While traveling to Japan, Formo had an opportunity to observe the rapid advancement of packaging machinery design and witness Fuji Machinery's role in that development, which ultimately led to a three-way licensing agreement with Fuji in Nagoya, Japan.
Just four years before Formost Packaging merged with Fuji Machinery in 2008, Formo passed away, leaving the company in the hands of his son, Norm Formo, current president of Formost Fuji (www.formostfuji.com).
Formost Fuji builds horizontal bagging machines, as well as horizontal and vertical form-fill-seal wrapping machines, with various integrated automation systems that can align, collate and feed product for a variety of industries, including baking and confectionary, pharmaceutical and medical, fresh produce, processed foods, textiles and sundries and cosmetics and personal care.
"The needs differ completely around specific industry and product handling," explains T.J. McDermott, senior project engineer. "For instance, pharmaceuticals require specific process validation assistance, as well as specialized and hermetic-seal qualities, whereas bakeries are working with less consistent product sizes requiring unique product handling and washdown options for sanitation."
At its corporate office and manufacturing plant in Woodinville, Wash., Formost Fuji employs nearly 100 employees, including five mechanical engineers, two electrical/controls engineers and three technical illustrator/writers.
"Every machine we build has, at the least, a small PLC," says McDermott. "The previous generation of wrapper was PC-based, but our customers prefer PLC, so we switched. As machine complexity increases, HMI touchscreens are added, as well as more capable PLCs. Complex machines also will include servos or other motion, as well as analog I/O. We use ac variable frequency drives on every machine."

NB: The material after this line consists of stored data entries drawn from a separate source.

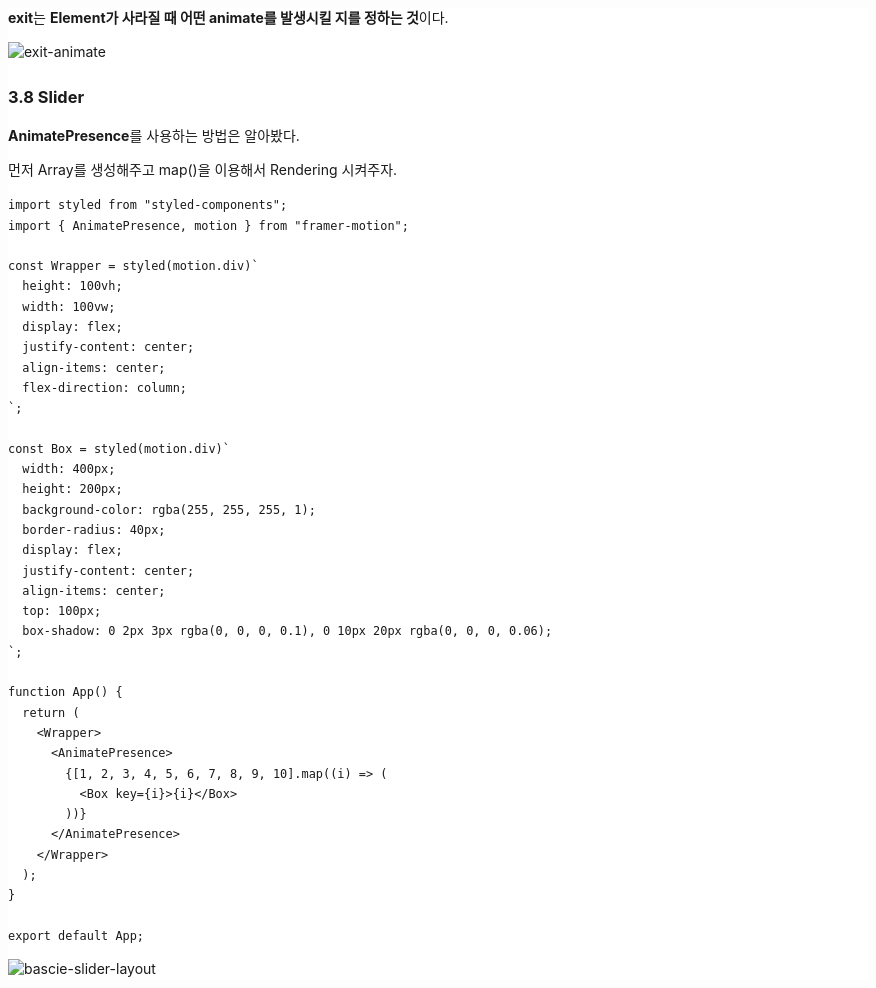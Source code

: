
 ```tsx
```

**exit**는 **Element가 사라질 때 어떤 animate를 발생시킬 지를 정하는 것**이다.

![exit-animate](./screenshots/exit-animate.gif)

### 3.8 Slider

**AnimatePresence**를 사용하는 방법은 알아봤다.

먼저 Array를 생성해주고 map()을 이용해서 Rendering 시켜주자.

```tsx
import styled from "styled-components";
import { AnimatePresence, motion } from "framer-motion";

const Wrapper = styled(motion.div)`
  height: 100vh;
  width: 100vw;
  display: flex;
  justify-content: center;
  align-items: center;
  flex-direction: column;
`;

const Box = styled(motion.div)`
  width: 400px;
  height: 200px;
  background-color: rgba(255, 255, 255, 1);
  border-radius: 40px;
  display: flex;
  justify-content: center;
  align-items: center;
  top: 100px;
  box-shadow: 0 2px 3px rgba(0, 0, 0, 0.1), 0 10px 20px rgba(0, 0, 0, 0.06);
`;

function App() {
  return (
    <Wrapper>
      <AnimatePresence>
        {[1, 2, 3, 4, 5, 6, 7, 8, 9, 10].map((i) => (
          <Box key={i}>{i}</Box>
        ))}
      </AnimatePresence>
    </Wrapper>
  );
}

export default App;
```

![bascie-slider-layout](./screenshots/bascie-slider-layout.png)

The complexity of the system drives which way Formost Fuji builds the I/O, explains McDermott. "Smaller, simpler machines get hardwired I/O," he says. "For larger ones or ones that will have a network anyway, we'll consider an I/O network, usually Ethernet IP."
Even though its machines don't require a high safety category, some customers request it anyway, which Formost Fuji accommodates with safety relays. "Customer specifications, cost and complexity drive our controls design," explains McDermott. "We're asked to do more with less, for less, in a smaller space."
McDermott sees a potential opportunity for wireless sensor technology to be impacted in the new few years. "Beamed power may become useful in an industrial environment, making wireless sensor technology truly wireless," he says. "Decreasing the wiring requirements will mean more sanitary machines and lower assembly labor costs."